Vestiaire Collective’s decision is a clear signal that some members of the fashion industry are re-evaluating practices. It underscores the need for a shift away from the disposable, trend-driven model kept alive by Black Friday, towards a more circular and responsible approach to fashion consumption.

In addition to the ban on fast fashion brands, concerns around fashion returns are also shedding light on the environmental impact of the industry, especially during Black Friday.

A report from AI platform True Fit highlighted the impact of fashion returns and the hidden costs of the excessive buying and returning that often accompanies Black Friday sales.

True Fit suggests the average shopper will return 15% of the fashion items they purchase during Black Friday and Cyber Monday sales. Plus, it says one in five millennials would be likely to return fashion items bought during these events.

Returns not only contribute to financial losses for retailers but also take a significant toll on the environment.
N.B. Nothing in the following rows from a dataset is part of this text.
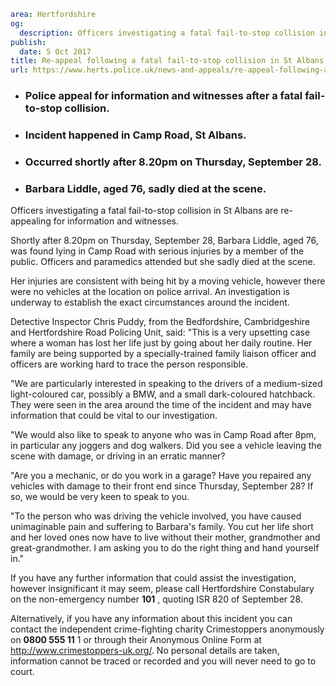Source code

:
 ```yaml
area: Hertfordshire
og:
  description: Officers investigating a fatal fail-to-stop collision in St Albans are re-appealing for information and witnesses.
publish:
  date: 5 Oct 2017
title: Re-appeal following a fatal fail-to-stop collision in St Albans
url: https://www.herts.police.uk/news-and-appeals/re-appeal-following-a-fatal-fail-to-stop-collision-in-st-albans
```

* ### Police appeal for information and witnesses after a fatal fail-to-stop collision.

 * ### Incident happened in Camp Road, St Albans.

 * ### Occurred shortly after 8.20pm on Thursday, September 28.

 * ### Barbara Liddle, aged 76, sadly died at the scene.

Officers investigating a fatal fail-to-stop collision in St Albans are re-appealing for information and witnesses.

Shortly after 8.20pm on Thursday, September 28, Barbara Liddle, aged 76, was found lying in Camp Road with serious injuries by a member of the public. Officers and paramedics attended but she sadly died at the scene.

Her injuries are consistent with being hit by a moving vehicle, however there were no vehicles at the location on police arrival. An investigation is underway to establish the exact circumstances around the incident.

Detective Inspector Chris Puddy, from the Bedfordshire, Cambridgeshire and Hertfordshire Road Policing Unit, said: "This is a very upsetting case where a woman has lost her life just by going about her daily routine. Her family are being supported by a specially-trained family liaison officer and officers are working hard to trace the person responsible.

"We are particularly interested in speaking to the drivers of a medium-sized light-coloured car, possibly a BMW, and a small dark-coloured hatchback. They were seen in the area around the time of the incident and may have information that could be vital to our investigation.

"We would also like to speak to anyone who was in Camp Road after 8pm, in particular any joggers and dog walkers. Did you see a vehicle leaving the scene with damage, or driving in an erratic manner?

"Are you a mechanic, or do you work in a garage? Have you repaired any vehicles with damage to their front end since Thursday, September 28? If so, we would be very keen to speak to you.

"To the person who was driving the vehicle involved, you have caused unimaginable pain and suffering to Barbara's family. You cut her life short and her loved ones now have to live without their mother, grandmother and great-grandmother. I am asking you to do the right thing and hand yourself in."

If you have any further information that could assist the investigation, however insignificant it may seem, please call Hertfordshire Constabulary on the non-emergency number **101** , quoting ISR 820 of September 28.

Alternatively, if you have any information about this incident you can contact the independent crime-fighting charity Crimestoppers anonymously on **0800 555 11** 1 or through their Anonymous Online Form at http://www.crimestoppers-uk.org/. No personal details are taken, information cannot be traced or recorded and you will never need to go to court.
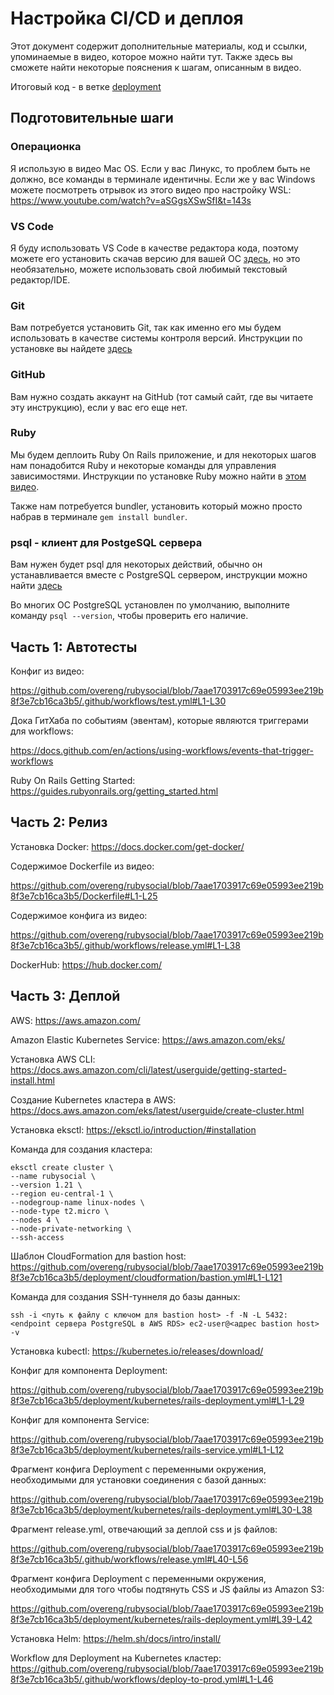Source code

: # Настройка CI/CD и деплоя

Этот документ содержит дополнительные материалы, код и ссылки, упоминаемые в видео, которое можно найти тут.
Также здесь вы сможете найти некоторые пояснения к шагам, описанным в видео.

Итоговый код - в ветке [deployment](https://github.com/overeng/rubysocial/tree/deployment)

## Подготовительные шаги

### Операционка

Я использую в видео Mac OS. Если у вас Линукс, то проблем быть не должно, все команды в терминале
идентичны. Если же у вас Windows можете посмотреть отрывок из этого видео про настройку WSL: https://www.youtube.com/watch?v=aSGgsXSwSfI&t=143s

### VS Code

Я буду использовать VS Code в качестве редактора кода, поэтому можете его установить скачав версию для вашей
ОС [здесь](https://code.visualstudio.com/download), но это необязательно, можете использовать свой любимый текстовый редактор/IDE.

### Git

Вам потребуется установить Git, так как именно его мы будем использовать в качестве системы контроля
версий. Инструкции по установке вы найдете [здесь](https://git-scm.com/book/en/v2/Getting-Started-Installing-Git)

### GitHub

Вам нужно создать аккаунт на GitHub (тот самый сайт, где вы читаете эту инструкцию), если у вас его еще нет.

### Ruby

Мы будем деплоить Ruby On Rails приложение, и для некоторых шагов нам понадобится Ruby и некоторые
команды для управления зависимостями.
Инструкции по установке Ruby можно найти в [этом видео](https://www.youtube.com/watch?v=aSGgsXSwSfI&t=203s).

Также нам потребуется bundler, установить который можно просто набрав в терминале `gem install bundler`.

### psql - клиент для PostgeSQL сервера

Вам нужен будет psql для некоторых действий, обычно он устанавливается вместе с PostgreSQL сервером, инструкции можно найти [здесь](https://www.postgresql.org/download/)

Во многих ОС PostgreSQL установлен по умолчанию, выполните команду `psql --version`, чтобы проверить его наличие.

## Часть 1: Автотесты

Конфиг из видео:

https://github.com/overeng/rubysocial/blob/7aae1703917c69e05993ee219b8f3e7cb16ca3b5/.github/workflows/test.yml#L1-L30

Дока ГитХаба по событиям (эвентам), которые являются триггерами для workflows:

https://docs.github.com/en/actions/using-workflows/events-that-trigger-workflows

Ruby On Rails Getting Started: https://guides.rubyonrails.org/getting_started.html


## Часть 2: Релиз

Установка Docker: https://docs.docker.com/get-docker/

Содержимое Dockerfile из видео:

https://github.com/overeng/rubysocial/blob/7aae1703917c69e05993ee219b8f3e7cb16ca3b5/Dockerfile#L1-L25


Содержимое конфига из видео:

https://github.com/overeng/rubysocial/blob/7aae1703917c69e05993ee219b8f3e7cb16ca3b5/.github/workflows/release.yml#L1-L38

DockerHub: https://hub.docker.com/


## Часть 3: Деплой

AWS: https://aws.amazon.com/

Amazon Elastic Kubernetes Service: https://aws.amazon.com/eks/

Установка AWS CLI: https://docs.aws.amazon.com/cli/latest/userguide/getting-started-install.html

Создание Kubernetes кластера в AWS: https://docs.aws.amazon.com/eks/latest/userguide/create-cluster.html

Установка eksctl: https://eksctl.io/introduction/#installation

Команда для создания кластера:

```
eksctl create cluster \
--name rubysocial \
--version 1.21 \
--region eu-central-1 \
--nodegroup-name linux-nodes \
--node-type t2.micro \
--nodes 4 \
--node-private-networking \
--ssh-access
```


Шаблон CloudFormation для bastion host:
https://github.com/overeng/rubysocial/blob/7aae1703917c69e05993ee219b8f3e7cb16ca3b5/deployment/cloudformation/bastion.yml#L1-L121

Команда для создания SSH-туннеля до базы данных:

```
ssh -i <путь к файлу с ключом для bastion host> -f -N -L 5432:<endpoint сервера PostgreSQL в AWS RDS> ec2-user@<адрес bastion host> -v
```

Установка kubectl: https://kubernetes.io/releases/download/

Конфиг для компонента Deployment:

https://github.com/overeng/rubysocial/blob/7aae1703917c69e05993ee219b8f3e7cb16ca3b5/deployment/kubernetes/rails-deployment.yml#L1-L29


Конфиг для компонента Service:

https://github.com/overeng/rubysocial/blob/7aae1703917c69e05993ee219b8f3e7cb16ca3b5/deployment/kubernetes/rails-service.yml#L1-L12


Фрагмент конфига Deployment с переменными окружения, необходимыми для установки соединения с базой данных:

https://github.com/overeng/rubysocial/blob/7aae1703917c69e05993ee219b8f3e7cb16ca3b5/deployment/kubernetes/rails-deployment.yml#L30-L38


Фрагмент release.yml, отвечающий за деплой css и js файлов:

https://github.com/overeng/rubysocial/blob/7aae1703917c69e05993ee219b8f3e7cb16ca3b5/.github/workflows/release.yml#L40-L56


Фрагмент конфига Deployment с переменными окружения, необходимыми для того чтобы подтянуть CSS и JS файлы из Amazon S3:

https://github.com/overeng/rubysocial/blob/7aae1703917c69e05993ee219b8f3e7cb16ca3b5/deployment/kubernetes/rails-deployment.yml#L39-L42


Установка Helm: https://helm.sh/docs/intro/install/

Workflow для Deployment на Kubernetes кластер:
https://github.com/overeng/rubysocial/blob/7aae1703917c69e05993ee219b8f3e7cb16ca3b5/.github/workflows/deploy-to-prod.yml#L1-L46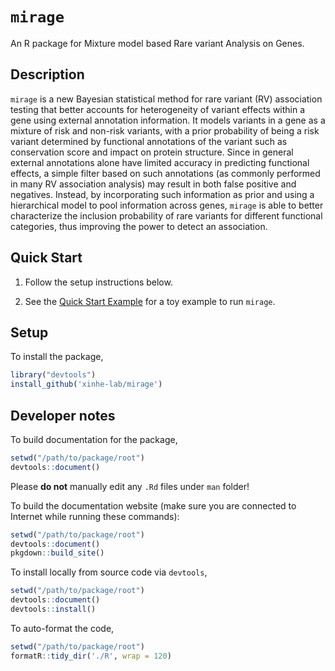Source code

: # `mirage`

An R package for Mixture model based Rare variant Analysis on Genes. 

## Description

`mirage` is a new Bayesian statistical method for rare variant (RV) association testing that better accounts for heterogeneity of variant effects within a gene using 
external annotation information. It models variants in a gene as a mixture of risk and non-risk variants, with a prior probability of being a risk variant determined by functional annotations of the variant such as
conservation score and impact on protein structure. Since in general external annotations alone have limited accuracy in predicting functional effects, a simple filter based on such annotations (as commonly performed in 
many RV association analysis) may result in both false positive and negatives. Instead, by incorporating such information as prior and using a hierarchical model to pool information across genes, `mirage` is able to better
characterize the inclusion probability of rare variants for different functional categories, thus improving the power to detect an association.

## Quick Start

1. Follow the setup instructions below.

2. See the [Quick Start Example](https://xinhe-lab.github.io/mirage/reference/mirage.html#examples) for a toy example to run `mirage`.

## Setup

To install the package,

```R
library("devtools")
install_github('xinhe-lab/mirage')
```

## Developer notes

To build documentation for the package,

```R
setwd("/path/to/package/root")
devtools::document()
```
Please **do not** manually edit any `.Rd` files under `man` folder!

To build the documentation website (make sure you are
connected to Internet while running these commands):

```R
setwd("/path/to/package/root")
devtools::document()
pkgdown::build_site()
```

To install locally from source code via `devtools`, 

```R
setwd("/path/to/package/root")
devtools::document()
devtools::install()
```

To auto-format the code,
```R
setwd("/path/to/package/root")
formatR::tidy_dir('./R', wrap = 120)
```
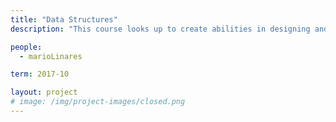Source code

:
 ```yaml
---
title: "Data Structures"
description: "This course looks up to create abilities in designing and handling data structures in main memory. It improves the student skills for proposing and defending the design of data structures to solve a problem, using as argument the algorith complexity, memory space usage and its flexibility"

people:
  - marioLinares

term: 2017-10

layout: project
# image: /img/project-images/closed.png
---
```

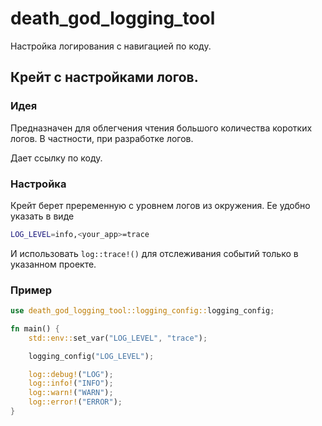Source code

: # death_god_logging_tool
 Настройка логирования с навигацией по коду.

## Крейт с настройками логов.

### Идея
Предназначен для облегчения чтения большого количества коротких логов.
В частности, при разработке логов.

Дает ссылку по коду.

### Настройка
Крейт берет преременную с уровнем логов из окружения.
Ее удобно указать в виде
```bash
LOG_LEVEL=info,<your_app>=trace
```
И использовать `log::trace!()` для отслеживания событий только в указанном проекте.

### Пример

```rust
use death_god_logging_tool::logging_config::logging_config;

fn main() {
    std::env::set_var("LOG_LEVEL", "trace");

    logging_config("LOG_LEVEL");

    log::debug!("LOG");
    log::info!("INFO");
    log::warn!("WARN");
    log::error!("ERROR");
}

```
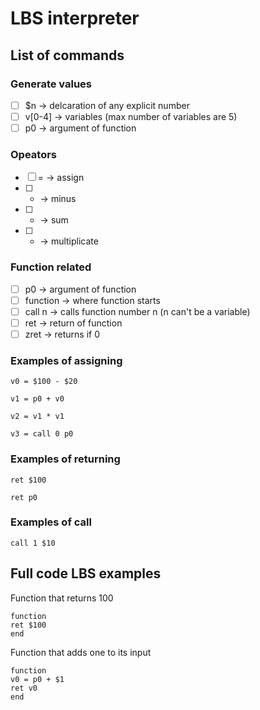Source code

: # LBS interpreter

## List of commands

### Generate values

- [ ] $n -> delcaration of any explicit number
- [ ] v[0-4] -> variables (max number of variables are 5)
- [ ] p0 -> argument of function

### Opeators

- [ ] = -> assign
- [ ] - -> minus
- [ ] + -> sum
- [ ] * -> multiplicate

### Function related

- [ ] p0 -> argument of function
- [ ] function -> where function starts
- [ ] call n -> calls function number n (n can't be a variable)
- [ ] ret -> return of function
- [ ] zret -> returns if 0

### Examples of assigning

```LBS
v0 = $100 - $20

v1 = p0 + v0

v2 = v1 * v1

v3 = call 0 p0
```

### Examples of returning

```LBS
ret $100

ret p0 

```

### Examples of call

```LBS
call 1 $10
```

## Full code LBS examples

Function that returns 100

```LBS
function
ret $100
end
```

Function that adds one to its input

```LBS
function
v0 = p0 + $1
ret v0
end
```
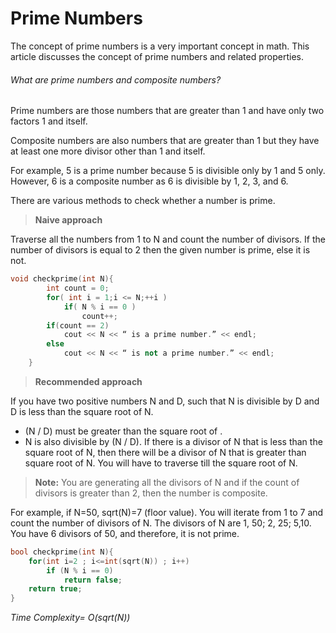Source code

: # Prime Numbers 
The concept of prime numbers is a very important concept in math. This article discusses the concept of prime numbers and related properties.

###### What are prime numbers and composite numbers?

Prime numbers are those numbers that are greater than 1 and have only two factors 1 and itself.

Composite numbers are also numbers that are greater than 1 but they have at least one more divisor other than 1 and itself.

For example, 5 is a prime number because 5 is divisible only by 1 and 5 only. However, 6 is a composite number as 6 is divisible by 1, 2, 3, and 6.

There are various methods to check whether a number is prime.

> **Naive approach**

Traverse all the numbers from 1 to N and count the number of divisors. If the number of divisors is equal to 2 then the given number is prime, else it is not.

```cpp
void checkprime(int N){
        int count = 0;
        for( int i = 1;i <= N;++i )
            if( N % i == 0 )
                count++;
        if(count == 2)
            cout << N << “ is a prime number.” << endl;
        else
            cout << N << “ is not a prime number.” << endl;
    }
```

> **Recommended approach**

If you have two positive numbers N and D, such that N is divisible by D and D is less than the square root of N.

- (N / D) must be greater than the square root of .
- N is also divisible by (N / D). If there is a divisor of N that is less than the square root of N, then there will be a divisor of N that is greater than square root of N. You will have to traverse till the square root of N.

> **Note:** You are generating all the divisors of N and if the count of divisors is greater than 2, then the number is composite.

For example, if N=50, sqrt(N)=7 (floor value). You will iterate from 1 to 7 and count the number of divisors of N. The divisors of N are 1, 50; 2, 25; 5,10. You have 6 divisors of 50, and therefore, it is not prime.

```cpp
bool checkprime(int N){
    for(int i=2 ; i<=int(sqrt(N)) ; i++)
        if (N % i == 0)
            return false;
    return true;
}
```
_Time Complexity= O(sqrt(N))_
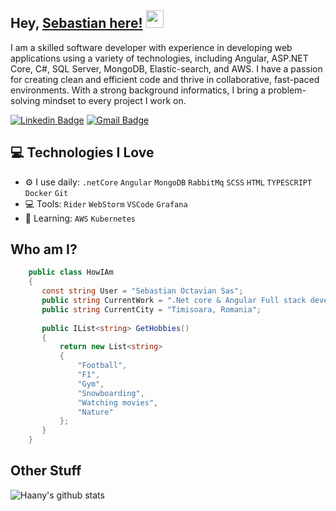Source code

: ## Hey, [Sebastian here!](https://www.linkedin.com/in/sebastiansas/)  <img src="https://media.giphy.com/media/hvRJCLFzcasrR4ia7z/giphy.gif" width="28px" height="28px">

I am a skilled software developer with experience in developing web applications using a variety of technologies, including Angular, ASP.NET Core, C#, SQL Server, MongoDB, Elastic-search, and AWS. I have a passion for creating clean and efficient code and thrive in collaborative, fast-paced environments. With a strong background informatics, I bring a problem-solving mindset to every project I work on.

[![Linkedin Badge](https://img.shields.io/badge/-Sebastian-blue?style=flat-square&logo=Linkedin&logoColor=white&link=https://www.linkedin.com/in/sebastiansas/)]([https://www.linkedin.com/in/sebastiansas/](https://www.linkedin.com/in/sebastiansas/))
[![Gmail Badge](https://img.shields.io/badge/-Sebastian-c14438?style=flat-square&logo=Gmail&logoColor=white&link=mailto:sebastianoctavian.sas@gmail.com)](mailto:sebastianoctavian.sas@gmail.com)

## :computer: Technologies I Love

* ⚙️ I use daily: `.netCore` `Angular` `MongoDB` `RabbitMq` `SCSS` `HTML` `TYPESCRIPT` `Docker` `Git`
* 💻 Tools: `Rider` `WebStorm` `VSCode` `Grafana`
* 🌱 Learning: `AWS` `Kubernetes`

 ## Who am I?
 ```C#
     public class HowIAm
     {
        const string User = "Sebastian Octavian Sas";
        public string CurrentWork = ".Net core & Angular Full stack developer";
        public string CurrentCity = "Timisoara, Romania";
        
        public IList<string> GetHobbies()
        {
            return new List<string>
            {
                "Football",
                "F1",
                "Gym",
                "Snowboarding",
                "Watching movies",
                "Nature"
            };
        }
     }
 ```
 
 
## Other Stuff

![Haany's github stats](https://github-readme-stats.vercel.app/api?username=SeOcSa&show_icons=true&hide=[%22issues%22])
 
 
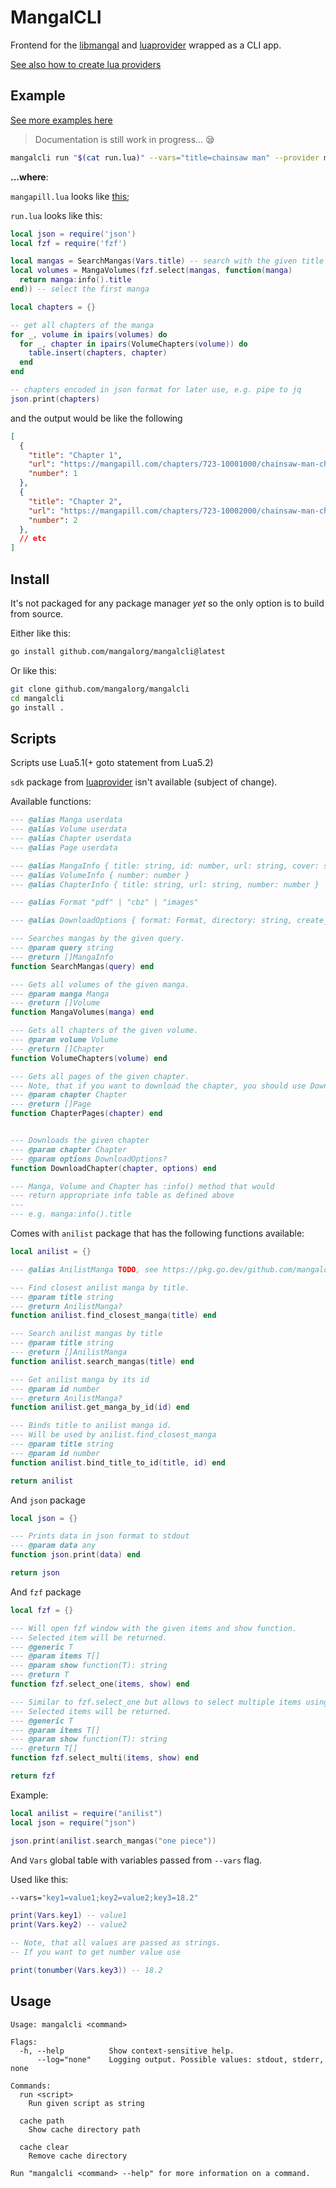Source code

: # MangalCLI

Frontend for the [libmangal](https://github.com/mangalorg/libmangal) and
[luaprovider](https://github.com/mangalorg/luaprovider) wrapped
as a CLI app.

[See also how to create lua providers](https://github.com/mangalorg/luaprovider)

## Example

[See more examples here](./examples)

> Documentation is still work in progress... 😪

```bash
mangalcli run "$(cat run.lua)" --vars="title=chainsaw man" --provider mangapill.lua
```

**...where**:

`mangapill.lua` looks like [this](https://github.com/mangalorg/saturno/blob/261c5739eacb73525fbe52705b8862a11c14040f/luas/mangapill.lua);

`run.lua` looks like this:

```lua
local json = require('json')
local fzf = require('fzf')

local mangas = SearchMangas(Vars.title) -- search with the given title
local volumes = MangaVolumes(fzf.select(mangas, function(manga)
  return manga:info().title
end)) -- select the first manga

local chapters = {}

-- get all chapters of the manga
for _, volume in ipairs(volumes) do
  for _, chapter in ipairs(VolumeChapters(volume)) do
    table.insert(chapters, chapter)
  end
end

-- chapters encoded in json format for later use, e.g. pipe to jq
json.print(chapters)
```

and the output would be like the following

```json
[
  {
    "title": "Chapter 1",
    "url": "https://mangapill.com/chapters/723-10001000/chainsaw-man-chapter-1",
    "number": 1
  },
  {
    "title": "Chapter 2",
    "url": "https://mangapill.com/chapters/723-10002000/chainsaw-man-chapter-2",
    "number": 2
  },
  // etc
]
```

## Install

It's not packaged for any package manager *yet*
so the only option is to build from source.

Either like this:

```bash
go install github.com/mangalorg/mangalcli@latest
```

Or like this:

```bash
git clone github.com/mangalorg/mangalcli
cd mangalcli
go install .
```

## Scripts

Scripts use Lua5.1(+ goto statement from Lua5.2)

`sdk` package from [luaprovider](https://github.com/mangalorg/luaprovider)
isn't available (subject of change).

Available functions:

```lua
--- @alias Manga userdata
--- @alias Volume userdata
--- @alias Chapter userdata
--- @alias Page userdata

--- @alias MangaInfo { title: string, id: number, url: string, cover: string, banner: string }
--- @alias VolumeInfo { number: number }
--- @alias ChapterInfo { title: string, url: string, number: number }

--- @alias Format "pdf" | "cbz" | "images"

--- @alias DownloadOptions { format: Format, directory: string, create_manga_dir: boolean, create_volume_dir: boolean, strict: boolean, skip_if_exists: boolean, download_manga_cover: boolean, download_manga_banner: boolean, write_series_json: boolean, write_comic_info_xml: boolean, read_after: boolean, read_incognito: boolean }

--- Searches mangas by the given query.
--- @param query string
--- @return []MangaInfo
function SearchMangas(query) end

--- Gets all volumes of the given manga.
--- @param manga Manga
--- @return []Volume
function MangaVolumes(manga) end

--- Gets all chapters of the given volume.
--- @param volume Volume
--- @return []Chapter
function VolumeChapters(volume) end

--- Gets all pages of the given chapter.
--- Note, that if you want to download the chapter, you should use DownloadChapter() instead.
--- @param chapter Chapter
--- @return []Page
function ChapterPages(chapter) end


--- Downloads the given chapter
--- @param chapter Chapter
--- @param options DownloadOptions?
function DownloadChapter(chapter, options) end

--- Manga, Volume and Chapter has :info() method that would
--- return appropriate info table as defined above
---
--- e.g. manga:info().title
```

Comes with `anilist` package that has the following functions available:

```lua
local anilist = {}

--- @alias AnilistManga TODO, see https://pkg.go.dev/github.com/mangalorg/libmangal#AnilistManga

--- Find closest anilist manga by title.
--- @param title string
--- @return AnilistManga?
function anilist.find_closest_manga(title) end

--- Search anilist mangas by title
--- @param title string
--- @return []AnilistManga
function anilist.search_mangas(title) end

--- Get anilist manga by its id
--- @param id number
--- @return AnilistManga?
function anilist.get_manga_by_id(id) end

--- Binds title to anilist manga id.
--- Will be used by anilist.find_closest_manga
--- @param title string
--- @param id number
function anilist.bind_title_to_id(title, id) end

return anilist
```

And `json` package

```lua
local json = {}

--- Prints data in json format to stdout
--- @param data any
function json.print(data) end

return json
```

And `fzf` package

```lua
local fzf = {}

--- Will open fzf window with the given items and show function.
--- Selected item will be returned.
--- @generic T
--- @param items T[]
--- @param show function(T): string
--- @return T
function fzf.select_one(items, show) end

--- Similar to fzf.select_one but allows to select multiple items using tab key.
--- Selected items will be returned.
--- @generic T
--- @param items T[]
--- @param show function(T): string
--- @return T[]
function fzf.select_multi(items, show) end

return fzf
```

Example:

```lua
local anilist = require("anilist")
local json = require("json")

json.print(anilist.search_mangas("one piece"))
```

And `Vars` global table with variables passed from `--vars` flag.

Used like this:

```bash
--vars="key1=value1;key2=value2;key3=18.2"
```

```lua
print(Vars.key1) -- value1
print(Vars.key2) -- value2

-- Note, that all values are passed as strings.
-- If you want to get number value use

print(tonumber(Vars.key3)) -- 18.2
```

## Usage

```
Usage: mangalcli <command>

Flags:
  -h, --help          Show context-sensitive help.
      --log="none"    Logging output. Possible values: stdout, stderr, none

Commands:
  run <script>
    Run given script as string

  cache path
    Show cache directory path

  cache clear
    Remove cache directory

Run "mangalcli <command> --help" for more information on a command.
```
The impact ranges from increased carbon emissions due to transportation to the massive waste generated from unsold and returned items and directly contradicts the principles of sustainability the fashion industry is increasingly advocating for.

Black Friday’s endorsement of impulsive buying and the subsequent surge in returns only exacerbates these problems, further highlighting the contradiction between the industry’s sustainability goals and the consumerist throwaway culture it promotes during this annual shopping event.

It won’t be long before consumers question the difference between the new sustainable values championed by the fashion industry and the behaviours it encourages during Black Friday.

Ultimately, the hypocrisy of Black Friday in the context of the fashion sector’s push for sustainability is clear for all to see.

Perhaps it’s time for the fashion industry to reconsider its participation in Black Friday and instead support initiatives that promote responsible and mindful consumption.

After all, true change starts with the choices both individuals and bigger organisations make and next year’s Black Friday could present an opportunity to for the sector to show the planet and consumers that it’s ready to go beyond words and make a real change.